Her situation is not unusual. It is rapidly becoming the default experience for homeowners across the country who discover their insurer has been watching their roof from space and making coverage decisions on what it saw.
How It Works
A company called Cape Analytics, now owned by Moody's, has built an AI system that has scored the roof condition of more than 110 million residential buildings across the United States, a figure representing 98 percent of the country's housing stock. Aerial and satellite imagery flows into convolutional neural networks trained on labeled roof defects: missing shingles, tarps draped over damage, discoloration patterns that signal aging, material degradation visible only from above, ponding water pooling on flat sections, amateur patching jobs that suggest deferred maintenance.
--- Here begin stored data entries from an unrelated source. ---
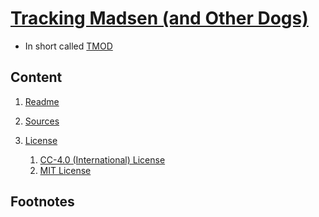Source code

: # [Tracking Madsen (and Other Dogs)][REPOSITORY]
* In short called [TMOD][REPOSITORY]

## Content
1. [Readme](Readme.md)
2. [Sources](Sources.md)

3. [License](License.md)
    1. [CC-4.0 (International) License][CC-License-url]
    2. [MIT License][MIT-License-url]


## Footnotes


[REPOSITORY]: https://github.com/TrackingOfEntities/TMOD/tree/main

[CC-License-url]: CC_4.0_License.md
[MIT-License-url]: MIT.md
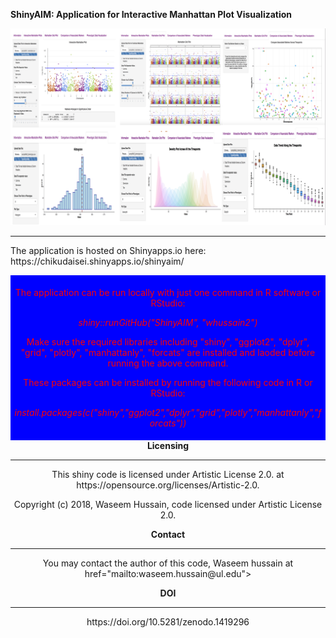  <b> ShinyAIM: Application for Interactive Manhattan Plot Visualization</b>
 
![](www/image.png)
<hr> 
The application is hosted on Shinyapps.io here: https://chikudaisei.shinyapps.io/shinyaim/
<header class = "mainHeader">
<p>
<div style="background-color:blue;color:red;padding:5px;">
<p>The application can be run  locally with just one command in R software or RStudio:</p>
<p><i>shiny::runGitHub("ShinyAIM", "whussain2")</i></p>
<p>Make sure the required libraries including "shiny", "ggplot2", "dplyr", "grid", "plotly", "manhattanly", "forcats" are installed and laoded before running the above command.</p>
<p>These packages can be installed by running the following code in R or RStudio:</p> 
<p><i>install.packages(c("shiny","ggplot2","dplyr","grid","plotly","manhattanly","forcats"))</i></p>
</div>
<b>Licensing</b>
<hr>
<p>This shiny code is licensed under Artistic License 2.0. at https://opensource.org/licenses/Artistic-2.0.</p> 
<p>Copyright (c) 2018, Waseem Hussain,  code licensed under Artistic License 2.0.</p>

<b>Contact</b>
<hr>
<p>You may contact the author of this code, Waseem hussain at <a> href="mailto:waseem.hussain@ul.edu"> </a> </p>

<b> DOI </b>
<hr>
https://doi.org/10.5281/zenodo.1419296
More than 100 insurance carriers have adopted Cape's Roof Condition Rating system, and over 300 regulatory filings in more than 40 states authorize its use in underwriting decisions, a scale of deployment that makes it effectively invisible precisely because it is so universal. Cape pioneered this capability in 2016 and 2017, covered the continental United States by 2018, and demonstrated by 2019 that its AI-derived roof scores could predict insurance losses more accurately than homeowner-reported roof age, which had been the industry's primary metric for decades.
Cape is the largest player in a crowded field, but it is far from alone. Nearmap, Verisk, and Betterview all offer competing geospatial property intelligence products that promise insurers faster, cheaper, more objective evaluations than a human inspector could deliver in a week of windshield surveys and ladder climbs. A consortium called the Geospatial Insurance Consortium provides aerial imagery infrastructure to carriers directly, partnering with a firm called Vexcel for AI-based analysis of the photographs it captures. What emerges is a technology supply chain that is deep, well-funded, operationally mature, and almost entirely invisible to the people whose homes it evaluates every time a satellite passes overhead or a fixed-wing aircraft completes its grid pattern.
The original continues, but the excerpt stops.